Privacy-Preserving Machine Learning Using Functional Encryption: Opportunities and Challenges
Prajwal Panzade, Daniel Takabi, Zhipeng Cai
Abstract
With the advent of functional encryption (FE), new possibilities for the computation of encrypted data have arisen. FE enables data owners to grant third-party access to perform specified computations without disclosing their inputs. It also provides computation results in plaintext, unlike fully homomorphic encryption (FHE). The ubiquitousness of machine learning (ML) has led to the collection of massive private data in the cloud computing environment.
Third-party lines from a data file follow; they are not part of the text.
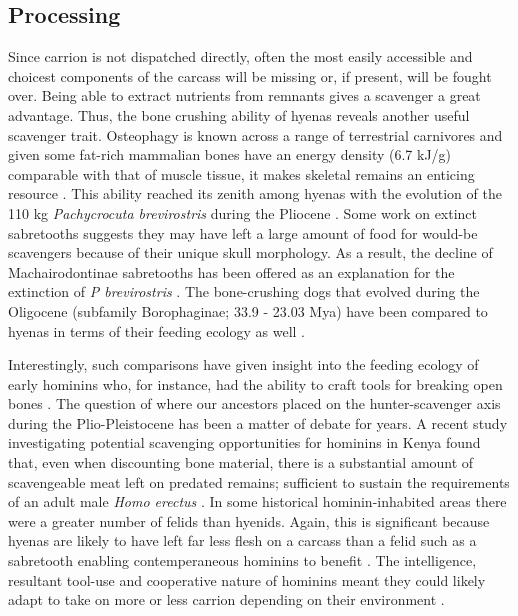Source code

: \documentclass[a4paper,12pt]{article}
\begin{document}
\subsection*{Processing}
Since carrion is not dispatched directly, often the most easily accessible and choicest components of the carcass will be missing or, if present, will be fought over.
Being able to extract nutrients from remnants gives a scavenger a great advantage.
Thus, the bone crushing ability of hyenas reveals another useful scavenger trait.
Osteophagy is known across a range of terrestrial carnivores and given some fat-rich mammalian bones have an energy density (6.7 kJ/g) comparable with that of muscle tissue, it makes skeletal remains an enticing resource \citep{brown1989study}.
This ability reached its zenith among hyenas with the evolution of the 110 kg \textit{Pachycrocuta brevirostris} during the Pliocene \citep[3.6 - 2.58 Mya; ][]{palmqvist2011giant}.
Some work on extinct sabretooths suggests they may have left a large amount of food for would-be scavengers because of their unique skull morphology.
As a result, the decline of Machairodontinae sabretooths has been offered as an explanation for the extinction of \textit{P brevirostris} \citep{palmqvist2011giant}.
The bone-crushing dogs that evolved during the Oligocene (subfamily Borophaginae; 33.9 - 23.03 Mya) have been compared to hyenas in terms of their feeding ecology as well \citep{van2003chapter,martin2016pursuit}.


Interestingly, such comparisons have given insight into the feeding ecology of early hominins who, for instance, had the ability to craft tools for breaking open bones \citep{ARCM:ARCM12084}.
The question of where our ancestors placed on the hunter-scavenger axis during the Plio-Pleistocene has been a matter of debate for years.
A recent study investigating potential scavenging opportunities for hominins in Kenya found that, even when discounting bone material, there is a substantial amount of scavengeable meat left on predated remains; sufficient to sustain the requirements of an adult male \textit{Homo erectus} \citep{pobiner2015new}.
In some historical hominin-inhabited areas there were a greater number of felids than hyenids.
Again, this is significant because hyenas are likely to have left far less flesh on a carcass than a felid such as a sabretooth enabling contemperaneous hominins to benefit \citep{pobiner2015new}.
The intelligence, resultant tool-use and cooperative nature of hominins meant they could likely adapt to take on more or less carrion depending on their environment \citep{moleon2014humans}.
\end{document}
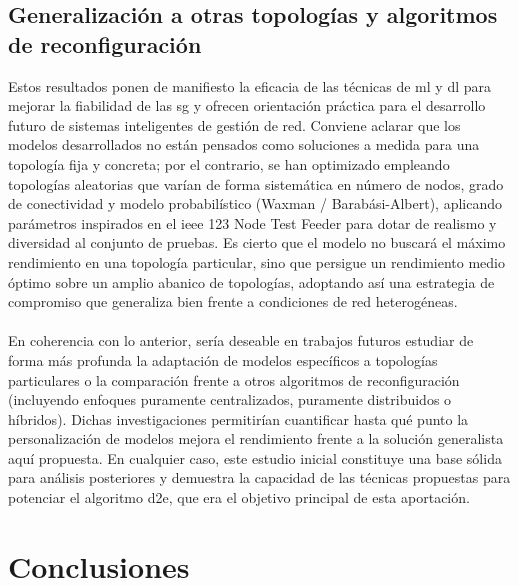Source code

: \subsection{Generalización a otras topologías y algoritmos de reconfiguración}

Estos resultados ponen de manifiesto la eficacia de las técnicas de \gls{ml} y \gls{dl} para mejorar la fiabilidad de las \gls{sg} y ofrecen orientación práctica para el desarrollo futuro de sistemas inteligentes de gestión de red. Conviene aclarar que los modelos desarrollados no están pensados como soluciones a medida para una topología fija y concreta; por el contrario, se han optimizado empleando topologías aleatorias que varían de forma sistemática en número de nodos, grado de conectividad y modelo probabilístico (Waxman / Barabási-Albert), aplicando parámetros inspirados en el \gls{ieee} 123 Node Test Feeder para dotar de realismo y diversidad al conjunto de pruebas. Es cierto que el modelo no buscará el máximo rendimiento en una topología particular, sino que persigue un rendimiento medio óptimo sobre un amplio abanico de topologías, adoptando así una estrategia de compromiso que generaliza bien frente a condiciones de red heterogéneas.\\
\\
En coherencia con lo anterior, sería deseable en trabajos futuros estudiar de forma más profunda la adaptación de modelos específicos a topologías particulares o la comparación frente a otros algoritmos de reconfiguración (incluyendo enfoques puramente centralizados, puramente distribuidos o híbridos). Dichas investigaciones permitirían cuantificar hasta qué punto la personalización de modelos mejora el rendimiento frente a la solución generalista aquí propuesta. En cualquier caso, este estudio inicial constituye una base sólida para análisis posteriores y demuestra la capacidad de las técnicas propuestas para potenciar el algoritmo \gls{d2e}, que era el objetivo principal de esta aportación.

\section{Conclusiones}
\label{sec:conclufault}

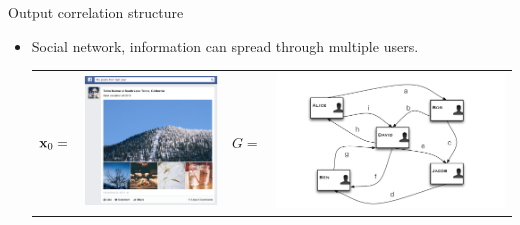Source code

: \documentclass[first=dgreen,second=purple,logo=red]{aaltoslides}
\begin{document}
\begin{frame}[allowframebreaks]{Output correlation structure}
\begin{itemize}
		\item Social network, information can spread through multiple users.
		\begin{center}
			\begin{tabular}{cccc} 
		    $\mathbf {x}_0=$ & \multirow{2}{*}{\includegraphics[scale = 0.15]{./figures/facebookvideo.png}}
			&$G=$& \multirow{2}{*}{\includegraphics[scale = 0.25]{./figures/motivation_1.pdf}}\\
		    \end{tabular}
		\newline
		\newline
		\newline
		\newline

\end{center}
\end{itemize}
\end{frame}
\end{document}
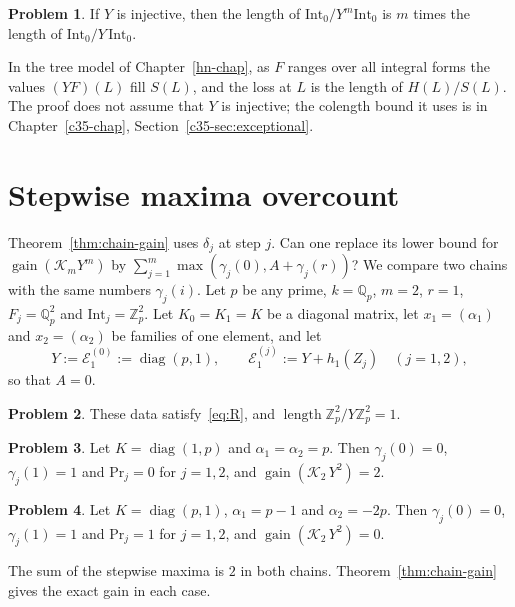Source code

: \documentclass[reqno]{amsart}
\newcounter{chap}
\theoremstyle{definition}
\newtheorem{problem}{Problem}[section]
\theoremstyle{plain}
\theoremstyle{remark}
\newcommand{\Z}{\mathbb{Z}}
\newcommand{\Q}{\mathbb{Q}}
\newcommand{\Ec}{\mathcal{E}}
\newcommand{\Kc}{\mathcal{K}}
\newcommand{\Int}{\mathrm{Int}}
\newcommand{\Price}{\mathrm{Pr}}
\newcommand{\len}{\operatorname{length}}
\newcommand{\gain}{\operatorname{gain}}
\newcommand{\diag}{\operatorname{diag}}
\begin{document}
\begin{problem}\label{pr:colength}
If \(Y\) is injective, then the length of \(\Int_0/Y^m\Int_0\) is \(m\) times the length of \(\Int_0/Y\,\Int_0\).
\end{problem}

In the tree model of Chapter~\ref{hn-chap}, as \(F\) ranges over all integral forms the values \((YF)(L)\) fill \(S(L)\), and the loss at \(L\) is the length of \(H(L)/S(L)\).  The proof does not assume that \(Y\) is injective; the colength bound it uses is in Chapter~\ref{c35-chap}, Section~\ref{c35-sec:exceptional}.

\section{Stepwise maxima overcount}\label{sec:overcount}

Theorem~\ref{thm:chain-gain} uses \(\delta_j\) at step \(j\).  Can one replace its lower bound for \(\gain(\Kc_m Y^m)\) by \(\sum_{j=1}^m \max(\gamma_j(0), A + \gamma_j(r))\)?  We compare two chains with the same numbers \(\gamma_j(i)\).  Let \(p\) be any prime, \(k = \Q_p\), \(m = 2\), \(r = 1\), \(F_j = \Q_p^2\) and \(\Int_j = \Z_p^2\).  Let \(K_0 = K_1 = K\) be a diagonal matrix, let \(x_1 = (\alpha_1)\) and \(x_2 = (\alpha_2)\) be families of one element, and let
\[
  Y := \Ec^{(0)}_1 := \diag(p, 1) , \qquad \Ec^{(j)}_1 := Y + h_1(Z_j) \quad (j = 1, 2) ,
\]
so that \(A = 0\).

\begin{problem}\label{pr:diag}
These data satisfy~\eqref{eq:R}, and \(\len \Z_p^2/Y\Z_p^2 = 1\).
\end{problem}

\begin{problem}\label{pr:good}
Let \(K = \diag(1, p)\) and \(\alpha_1 = \alpha_2 = p\).  Then \(\gamma_j(0) = 0\), \(\gamma_j(1) = 1\) and \(\Price_j = 0\) for \(j = 1, 2\), and \(\gain(\Kc_2\, Y^2) = 2\).
\end{problem}

\begin{problem}\label{pr:bad}
Let \(K = \diag(p, 1)\), \(\alpha_1 = p - 1\) and \(\alpha_2 = -2p\).  Then \(\gamma_j(0) = 0\), \(\gamma_j(1) = 1\) and \(\Price_j = 1\) for \(j = 1, 2\), and \(\gain(\Kc_2\, Y^2) = 0\).
\end{problem}

The sum of the stepwise maxima is \(2\) in both chains.  Theorem~\ref{thm:chain-gain} gives the exact gain in each case.
\end{document}
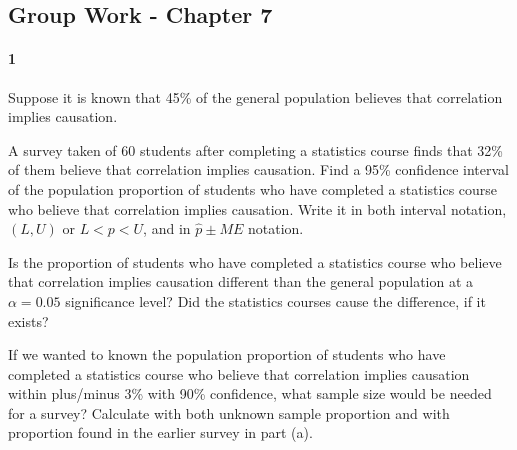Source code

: \documentclass{article}
\begin{document}
\begin{flushleft}
\section*{Group Work - Chapter 7}
\paragraph{1} Suppose it is known that 45\% of the general population believes that correlation implies causation.
\begin{enumalpha}
\item A survey taken of 60 students after completing a statistics course finds that 32\% of them believe that correlation implies causation. Find a 95\% confidence interval of the population proportion of students who have completed a statistics course who believe that correlation implies causation. Write it in both interval notation, $(L, U)$ or $L < p < U$, and in $\hat p \pm ME$ notation.
\vspace{2in}
\item Is the proportion of students who have completed a statistics course who believe that correlation implies causation different than the general population at a $\alpha = 0.05$ significance level? Did the statistics courses cause the difference, if it exists?

\vspace{2.25in}
\item If we wanted to known the population proportion of students who have completed a statistics course who believe that correlation implies causation within plus/minus 3\% with 90\% confidence, what sample size would be needed for a survey? Calculate with both unknown sample proportion and with proportion found in the earlier survey in part (a).
\end{enumalpha}



\newpage

\end{flushleft}
\end{document}
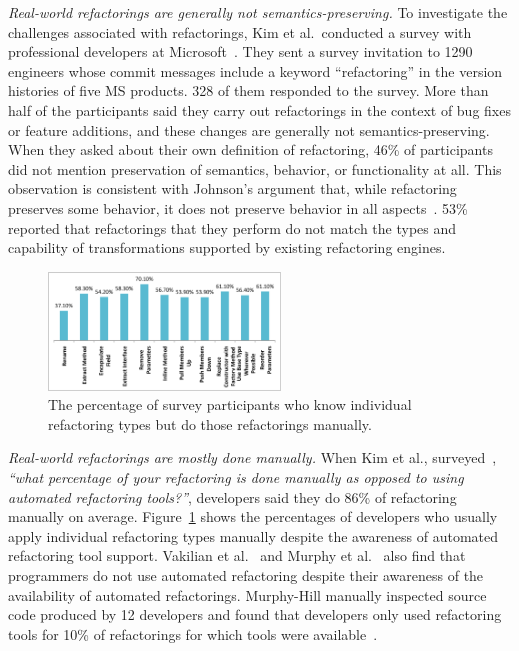 \documentclass[runningheads,a4paper]{llncs}
\begin{document}
{\it Real-world refactorings are generally not semantics-preserving.} 
To investigate the challenges associated with refactorings, Kim et al.~conducted a survey with professional developers at Microsoft~\cite{Kim2012:FSR}. They sent a survey invitation to 1290 engineers whose commit messages include a keyword ``refactoring'' in the version histories of five MS products. 328 of them responded to the survey. More than half of the participants said they carry out refactorings in the context of bug fixes or feature additions, and these changes are generally not semantics-preserving. When they asked about their own definition of refactoring, 46\% of participants did not mention preservation of semantics, behavior, or functionality at all. This observation is consistent with Johnson's argument that, while refactoring preserves some behavior, it does not preserve behavior in all aspects~\cite{Johnson2011}. 53\% reported that refactorings that they perform do not match the types and capability of transformations supported by existing refactoring engines. 

\begin{figure}[!htb]
\centering
    \includegraphics[width=0.55\textwidth]{images/manualRefactoring.pdf}
\caption{The percentage of survey participants who know individual refactoring types but do those refactorings manually.} 
\label{fig:manualRefactoring} 
\end{figure} 


{\it Real-world refactorings are mostly done manually.} 
When Kim et al., surveyed~\cite{Kim2012:FSR}, {\it ``what percentage of your refactoring is done manually as opposed to using automated refactoring tools?''}, developers said they do 86\% of refactoring manually on average. Figure~\ref{fig:manualRefactoring} shows the percentages of developers who usually apply individual refactoring types manually despite the awareness of automated refactoring tool support. Vakilian et al.~\cite{Vakilian:2012} and Murphy et al.~\cite{Murphy2006:JSD} also find that programmers do not use automated refactoring despite their awareness of the availability of automated refactorings. Murphy-Hill manually inspected source code produced by 12 developers and found that developers only used refactoring tools for 10\% of refactorings for which tools were available~\cite{Murphy-Hill2012:refactor}. 
\end{document}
This raises potential privacy issues and underscores the need for more private and secure computing solutions. Numerous efforts have been made in privacy-preserving ML (PPML) to address security and privacy concerns. There are approaches based on FHE, secure multiparty computation (SMC), and, more recently, FE. Compared to FHE-based PPML techniques, FE-based PPML is still in its infancy. In this article, we provide a survey of PPML works based on FE, summarizing state-of-the-art literature. We focus on inner product-FE, function-hiding inner product encryption, and quadratic-FE-based ML models for PPML applications. We analyze the performance and usability of the available FE libraries and their applications to PPML. We also discuss future research directions for FE-based PPML approaches. To the best of our knowledge, this is the first work to survey FE-based PPML approaches.